The exact digestion protocols are dependent on the regulatory method and the sample type, but all follow the same general steps:
- Preserve/Acidify
- Oxidize
- Wait time/Temperature
- Reduce excess oxidizer
- Minimum/Maximum reaction time
- Reduce Hg+2 to Hg0
- Gas transports Hg0 through instrument for elemental analysis
Regular grades of chemicals can be sparged with high-purity inert gas (like argon fitted with an in-line gold trap) to remove contaminates by bubbling through the solution. Sparging can benefit:
- Reagent water
- 3% hydrochloric acid (or another simple acidic matrix used as diluent)
- Hydroxylamine chloride solution
- Stannous chloride solution
Reagent blanks and method blanks are an important quality control tool. Reagent blanks should be analyzed every time a new batch of oxidizer and reducing agent are made.
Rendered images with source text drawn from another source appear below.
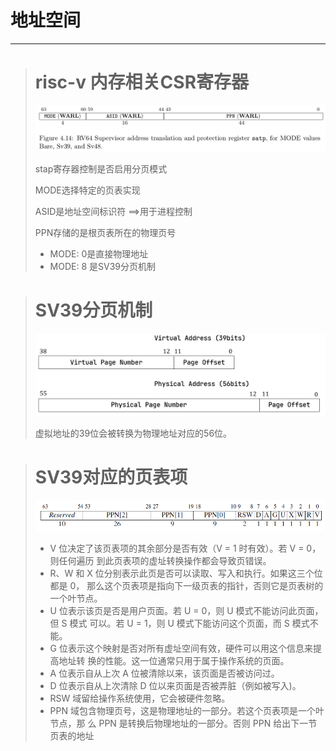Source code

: # 地址空间

----

> # risc-v 内存相关CSR寄存器
>
> ![../_images/satp.png](sourcepicture/satp.png)
>
> stap寄存器控制是否启用分页模式
>
> MODE选择特定的页表实现
>
> ASID是地址空间标识符 ==>用于进程控制
>
> PPN存储的是根页表所在的物理页号
>
> - MODE: 0是直接物理地址
> - MODE: 8 是SV39分页机制

> # SV39分页机制
>
> ![../_images/sv39-va-pa.png](sourcepicture/sv39-va-pa.png)
>
> 虚拟地址的39位会被转换为物理地址对应的56位。

> # SV39对应的页表项
>
> ![image-20211027171001802](sourcepicture/image-20211027171001802.png)
>
> - V 位决定了该页表项的其余部分是否有效（V = 1 时有效）。若 V = 0，则任何遍历
>   到此页表项的虚址转换操作都会导致页错误。
> - R、W 和 X 位分别表示此页是否可以读取、写入和执行。如果这三个位都是 0，
>   那么这个页表项是指向下一级页表的指针，否则它是页表树的一个叶节点。
> - U 位表示该页是否是用户页面。若 U = 0，则 U 模式不能访问此页面，但 S 模式
>   可以。若 U = 1，则 U 模式下能访问这个页面，而 S 模式不能。
> - G 位表示这个映射是否对所有虚址空间有效，硬件可以用这个信息来提高地址转
>   换的性能。这一位通常只用于属于操作系统的页面。
> - A 位表示自从上次 A 位被清除以来，该页面是否被访问过。
> - D 位表示自从上次清除 D 位以来页面是否被弄脏（例如被写入)。
> - RSW 域留给操作系统使用，它会被硬件忽略。
> - PPN 域包含物理页号，这是物理地址的一部分。若这个页表项是一个叶节点，那
>   么 PPN 是转换后物理地址的一部分。否则 PPN 给出下一节页表的地址

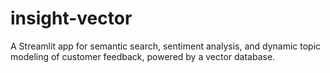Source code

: # insight-vector
A Streamlit app for semantic search, sentiment analysis, and dynamic topic modeling of customer feedback, powered by a vector database.

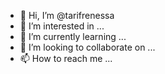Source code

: - 👋 Hi, I’m @tarifrenessa
- 👀 I’m interested in ...
- 🌱 I’m currently learning ...
- 💞️ I’m looking to collaborate on ...
- 📫 How to reach me ...

<!---
tarifrenessa/tarifrenessa is a ✨ special ✨ repository because its `README.md` (this file) appears on your GitHub profile.
You can click the Preview link to take a look at your changes.
--->
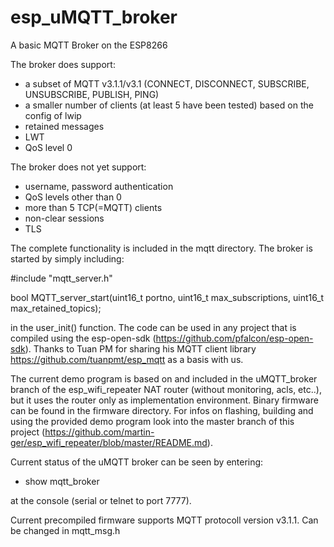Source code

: # esp_uMQTT_broker
A basic MQTT Broker on the ESP8266

The broker does support:
- a subset of MQTT v3.1.1/v3.1 (CONNECT, DISCONNECT, SUBSCRIBE, UNSUBSCRIBE, PUBLISH, PING)
- a smaller number of clients (at least 5 have been tested) based on the config of lwip
- retained messages
- LWT
- QoS level 0

The broker does not yet support:
- username, password authentication
- QoS levels other than 0
- more than 5 TCP(=MQTT) clients
- non-clear sessions
- TLS

The complete functionality is included in the mqtt directory. The broker is started by simply including:

#include "mqtt_server.h"

bool MQTT_server_start(uint16_t portno, uint16_t max_subscriptions, uint16_t max_retained_topics);

in the user_init() function. The code can be used in any project that is compiled using the esp-open-sdk (https://github.com/pfalcon/esp-open-sdk). Thanks to Tuan PM for sharing his MQTT client library https://github.com/tuanpmt/esp_mqtt as a basis with us.

The current demo program is based on and included in the uMQTT_broker branch of the esp_wifi_repeater NAT router (without monitoring, acls, etc..), but it uses the router only as implementation environment. Binary firmware can be found in the firmware directory. For infos on flashing, building and using the provided demo program look into the master branch of this project (https://github.com/martin-ger/esp_wifi_repeater/blob/master/README.md).

Current status of the uMQTT broker can be seen by entering:

- show mqtt_broker

at the console (serial or telnet to port 7777).

Current precompiled firmware supports MQTT protocoll version v3.1.1. Can be changed in mqtt_msg.h


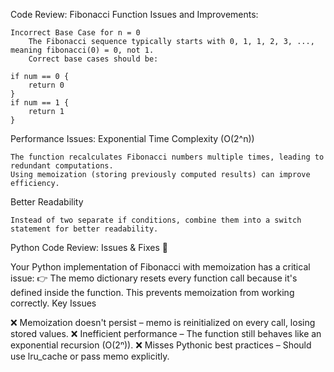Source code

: Code Review: Fibonacci Function
Issues and Improvements:

    Incorrect Base Case for n = 0
        The Fibonacci sequence typically starts with 0, 1, 1, 2, 3, ..., meaning fibonacci(0) = 0, not 1.
        Correct base cases should be:

    if num == 0 {
        return 0
    }
    if num == 1 {
        return 1
    }

Performance Issues: Exponential Time Complexity (O(2^n))

    The function recalculates Fibonacci numbers multiple times, leading to redundant computations.
    Using memoization (storing previously computed results) can improve efficiency.

Better Readability

    Instead of two separate if conditions, combine them into a switch statement for better readability.

Python
Code Review: Issues & Fixes 🚀

Your Python implementation of Fibonacci with memoization has a critical issue:
👉 The memo dictionary resets every function call because it's defined inside the function. This prevents memoization from working correctly.
Key Issues

❌ Memoization doesn't persist – memo is reinitialized on every call, losing stored values.
❌ Inefficient performance – The function still behaves like an exponential recursion (O(2ⁿ)).
❌ Misses Pythonic best practices – Should use lru_cache or pass memo explicitly.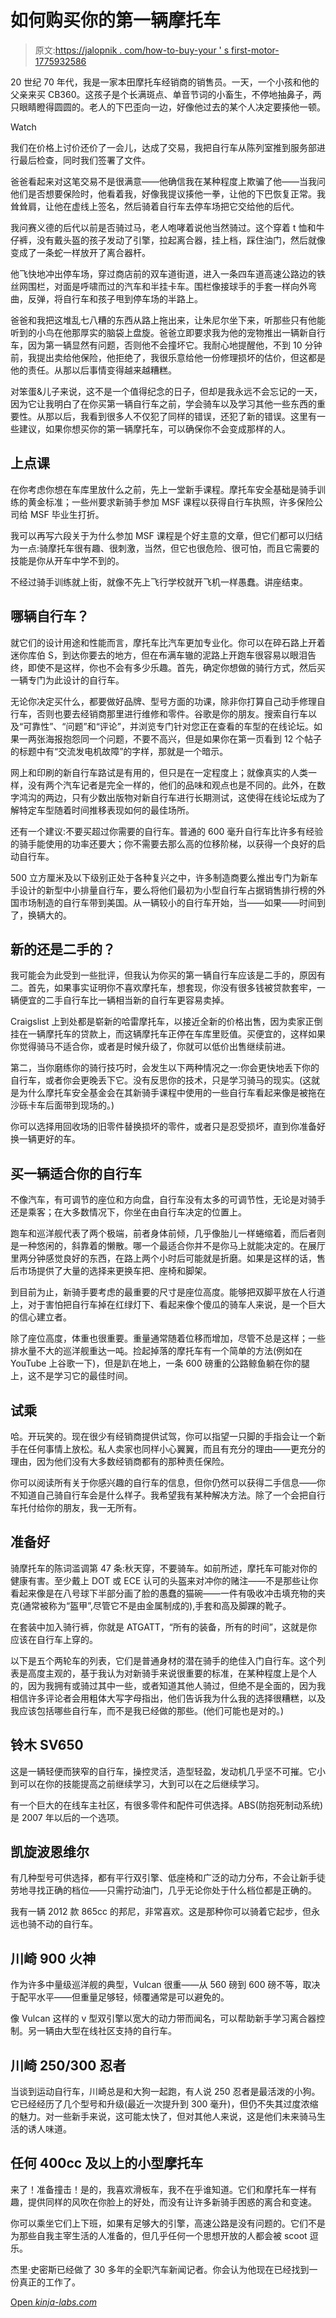 # 如何购买你的第一辆摩托车

> 原文:[https://jalopnik . com/how-to-buy-your ' s first-motor-1775932586](https://jalopnik.com/how-to-buy-your-first-motorcycle-1775932586)

20 世纪 70 年代，我是一家本田摩托车经销商的销售员。一天，一个小孩和他的父亲来买 CB360。这孩子是个长满斑点、单音节词的小畜生，不停地抽鼻子，两只眼睛瞪得圆圆的。老人的下巴歪向一边，好像他过去的某个人决定要揍他一顿。

Watch

我们在价格上讨价还价了一会儿，达成了交易，我把自行车从陈列室推到服务部进行最后检查，同时我们签署了文件。

爸爸看起来对这笔交易不是很满意——他确信我在某种程度上欺骗了他——当我问他们是否想要保险时，他看着我，好像我提议揍他一拳，让他的下巴恢复正常。我耸耸肩，让他在虚线上签名，然后骑着自行车去停车场把它交给他的后代。

我问赛义德的后代以前是否骑过马，老人咆哮着说他当然骑过。这个穿着 t 恤和牛仔裤，没有戴头盔的孩子发动了引擎，拉起离合器，挂上档，踩住油门，然后就像变成了一条蛇一样放开了离合器杆。

他飞快地冲出停车场，穿过商店前的双车道街道，进入一条四车道高速公路边的铁丝网围栏，对面是呼啸而过的汽车和半挂卡车。围栏像接球手的手套一样向外弯曲，反弹，将自行车和孩子甩到停车场的半路上。

爸爸和我把这堆乱七八糟的东西从路上拖出来，让朱尼尔坐下来，听那些只有他能听到的小鸟在他那厚实的脑袋上盘旋。爸爸立即要求我为他的宠物推出一辆新自行车，因为第一辆显然有问题，否则他不会撞坏它。我耐心地提醒他，不到 10 分钟前，我提出卖给他保险，他拒绝了，我很乐意给他一份修理损坏的估价，但这都是他的责任。从那以后事情变得越来越糟糕。

对笨蛋&儿子来说，这不是一个值得纪念的日子，但却是我永远不会忘记的一天，因为它让我明白了在你买第一辆自行车之前，学会骑车以及学习其他一些东西的重要性。从那以后，我看到很多人不仅犯了同样的错误，还犯了新的错误。这里有一些建议，如果你想买你的第一辆摩托车，可以确保你不会变成那样的人。

## 上点课

在你考虑你想在车库里放什么之前，先上一堂新手课程。摩托车安全基础是骑手训练的黄金标准；一些州要求新骑手参加 MSF 课程以获得自行车执照，许多保险公司给 MSF 毕业生打折。

我可以再写六段关于为什么参加 MSF 课程是个好主意的文章，但它们都可以归结为一点:骑摩托车很有趣、很刺激，当然，但它也很危险、很可怕，而且它需要的技能是你从开车中学不到的。

不经过骑手训练就上街，就像不先上飞行学校就开飞机一样愚蠢。讲座结束。

## 哪辆自行车？

就它们的设计用途和性能而言，摩托车比汽车更加专业化。你可以在碎石路上开着迷你库伯 S，到达你要去的地方，但在布满车辙的泥路上开跑车很容易以眼泪告终，即使不是这样，你也不会有多少乐趣。首先，确定你想做的骑行方式，然后买一辆专门为此设计的自行车。

无论你决定买什么，都要做好品牌、型号方面的功课，除非你打算自己动手修理自行车，否则也要去经销商那里进行维修和零件。谷歌是你的朋友。搜索自行车以及“可靠性”、“问题”和“评论”，并浏览专门针对您正在查看的车型的在线论坛。如果一两张海报抱怨同一个问题，不要不高兴，但是如果你在第一页看到 12 个帖子的标题中有“交流发电机故障”的字样，那就是一个暗示。

网上和印刷的新自行车路试是有用的，但只是在一定程度上；就像真实的人类一样，没有两个汽车记者是完全一样的，他们的品味和观点也是不同的。此外，在数字鸿沟的两边，只有少数出版物对新自行车进行长期测试，这使得在线论坛成为了解特定车型随着时间推移表现如何的最佳场所。

还有一个建议:不要买超过你需要的自行车。普通的 600 毫升自行车比许多有经验的骑手能使用的功率还要大；你不需要去那么高的位移阶梯，以获得一个良好的启动自行车。

500 立方厘米及以下级别正处于各种复兴之中，许多制造商要么推出专门为新车手设计的新型中小排量自行车，要么将他们最初为小型自行车占据销售排行榜的外国市场制造的自行车带到美国。从一辆较小的自行车开始，当——如果——时间到了，换辆大的。

## 新的还是二手的？

我可能会为此受到一些批评，但我认为你买的第一辆自行车应该是二手的，原因有二。首先，如果事实证明你不喜欢摩托车，想套现，你没有很多钱被贷款套牢，一辆便宜的二手自行车比一辆相当新的自行车更容易卖掉。

Craigslist 上到处都是崭新的哈雷摩托车，以接近全新的价格出售，因为卖家正倒挂在一辆摩托车的贷款上，而这辆摩托车正停在车库里贬值。买便宜的，这样如果你觉得骑马不适合你，或者是时候升级了，你就可以低价出售继续前进。

第二，当你磨练你的骑行技巧时，会发生以下两种情况之一:你会更快地丢下你的自行车，或者你会更晚丢下它。没有反思你的技术，只是学习骑马的现实。(这就是为什么摩托车安全基金会在其新骑手课程中使用的一些自行车看起来像是被拖在沙砾卡车后面带到现场的。)

你可以选择用回收场的旧零件替换损坏的零件，或者只是忍受损坏，直到你准备好换一辆更好的车。

## 买一辆适合你的自行车

不像汽车，有可调节的座位和方向盘，自行车没有太多的可调节性，无论是对骑手还是乘客；在大多数情况下，你坐在由自行车决定的位置上。

跑车和巡洋舰代表了两个极端，前者身体前倾，几乎像胎儿一样蜷缩着，而后者则是一种悠闲的，斜靠着的懒散。哪一个最适合你并不是你马上就能决定的。在展厅里两分钟感觉良好的东西，在路上两个小时后可能就是折磨。如果是这样的话，售后市场提供了大量的选择来更换车把、座椅和脚架。

到目前为止，新骑手要考虑的最重要的尺寸是座位高度。能够把双脚平放在人行道上，对于害怕把自行车掉在红绿灯下、看起来像个傻瓜的骑车人来说，是一个巨大的信心建立者。

除了座位高度，体重也很重要。重量通常随着位移而增加，尽管不总是这样；一些排水量不大的巡洋舰重达一吨。捡起掉落的摩托车有一个简单的方法(例如在 YouTube 上谷歌一下)，但是趴在地上，一条 600 磅重的公路鲸鱼躺在你的腿上，这不是学习它的最佳时间。

## 试乘

哈。开玩笑的。现在很少有经销商提供试驾，你可以指望一只脚的手指会让一个新手在任何事情上放松。私人卖家也同样小心翼翼，而且有充分的理由——更充分的理由，因为他们没有大多数经销商都有的那种责任保险。

你可以阅读所有关于你感兴趣的自行车的信息，但你仍然可以获得二手信息——你不知道自己骑自行车会是什么样子。我希望我有某种解决方法。除了一个会把自行车托付给你的朋友，我一无所有。

## 准备好

骑摩托车的陈词滥调第 47 条:秋天穿，不要骑车。如前所述，摩托车可能对你的健康有害。至少戴上 DOT 或 ECE 认可的头盔来对冲你的赌注——不是那些让你看起来像是在八号球下半部分画了脸的愚蠢的猫碗——一件有吸收冲击填充物的夹克(通常被称为“盔甲”,尽管它不是由金属制成的),手套和高及脚踝的靴子。

在套装中加入骑行裤，你就是 ATGATT，“所有的装备，所有的时间”，这就是你应该在自行车上穿的。

以下是五个两轮车的列表，它们是普通身材的潜在骑手的绝佳入门自行车。这个列表是高度主观的，基于我认为对新骑手来说很重要的标准，在某种程度上是个人的，因为我拥有或骑过其中一些，或者知道其他人骑过，但绝不是全面的，因为我相信许多评论者会用粗体大写字母指出，他们告诉我为什么我的选择很糟糕，以及我应该包括哪些自行车，而不是我已经做的那些。(他们可能也是对的。)

## 铃木 SV650

这是一辆轻便而狭窄的自行车，操控灵活，造型轻盈，发动机几乎坚不可摧。它小到可以在你的技能提高之前继续学习，大到可以在之后继续学习。

有一个巨大的在线车主社区，有很多零件和配件可供选择。ABS(防抱死制动系统)是 2007 年以后的一个选项。

## 凯旋波恩维尔

有几种型号可供选择，都有平行双引擎、低座椅和广泛的动力分布，不会让新手徒劳地寻找正确的档位——只需拧动油门，几乎无论你处于什么档位都是正确的。

我有一辆 2012 款 865cc 的邦尼，非常喜欢。这是那种你可以骑着它起步，但永远也骑不动的自行车。

## 川崎 900 火神

作为许多中量级巡洋舰的典型，Vulcan 很重——从 560 磅到 600 磅不等，取决于配平水平——但重量足够轻，倾覆通常是可以避免的。

像 Vulcan 这样的 v 型双引擎以宽大的动力带而闻名，可以帮助新手学习离合器控制。另一辆由大型在线社区支持的自行车。

## 川崎 250/300 忍者

当谈到运动自行车，川崎总是和大狗一起跑，有人说 250 忍者是最活泼的小狗。它已经经历了几个型号和升级(最近一次提升到 300 毫升)，但仍不失其过度浓缩的魅力。对一些新手来说，这可能太快了，但对其他人来说，这是他们未来骑马生活的诱人味道。

## 任何 400cc 及以上的小型摩托车

来了！准备撞击！是的，我喜欢滑板车，我不在乎谁知道。它们和摩托车一样有趣，提供同样的风吹在你脸上的好处，而没有让许多新骑手困惑的离合和变速。

你可以乘坐它们上下班，如果有足够大的引擎，高速公路是没有问题的。它们不是为那些自我主宰生活的人准备的，但几乎任何一个思想开放的人都会被 scoot 逗乐。

杰里·史密斯已经做了 30 多年的全职汽车新闻记者。你会认为他现在已经找到一份真正的工作了。

[Open *kinja-labs.com*](http://kinja-labs.com/related-widget/?posts=1596858706,1774920878,1726042532&title=Recommended%20stories)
If your reagents are not clean enough, you may need to sparge them or find a new source to purchase.
Method blanks reveal the state of the entire process. This type of blank is prepared and analyzed using the containers, labware, reagents, and protocol identical to sample analysis. This demonstrates the system and process is not contaminated and will not jeopardize sample results. Method blanks also give insight into the cleanliness of your equipment, such as glassware and digest tubes.
I strongly recommend having dedicated glassware for each reagent and standard needed. This reduces your chance of cross-contamination. There are also certified clean storage bottles and digest tubes available.
While blanks give us insight into contributions of mercury from chemicals and equipment, let us discuss digestion steps where mercury loss is possible.
There are a few stages in the digestion protocol where mercury can be lost from the sample. When preserving the sample with acid or oxidizer, the sample container needs to be made of approved materials. Borosilicate glass or fluoropolymer bottles are recommended by USEPA method 1631, and polyethylene bottles are prohibited. Mercury is known to travel through the crosslinks of certain polymers, which can lead to mercury loss.
Another phase where mercury can be lost is during the oxidation process, especially if a heated block digestor is used. When heating samples, the caps need to be loosened enough so pressure does not build inside, but not so much that the reflux can escape through the threads of the cap. Another common place to lose mercury is during the reduction of excess oxidizer. Hydroxylamine hydrochloride not only will reduce the potassium permanganate or bromine monochloride —a portion of Hg2+ will also fall victim. Thus, you run the risk of losing Hg0.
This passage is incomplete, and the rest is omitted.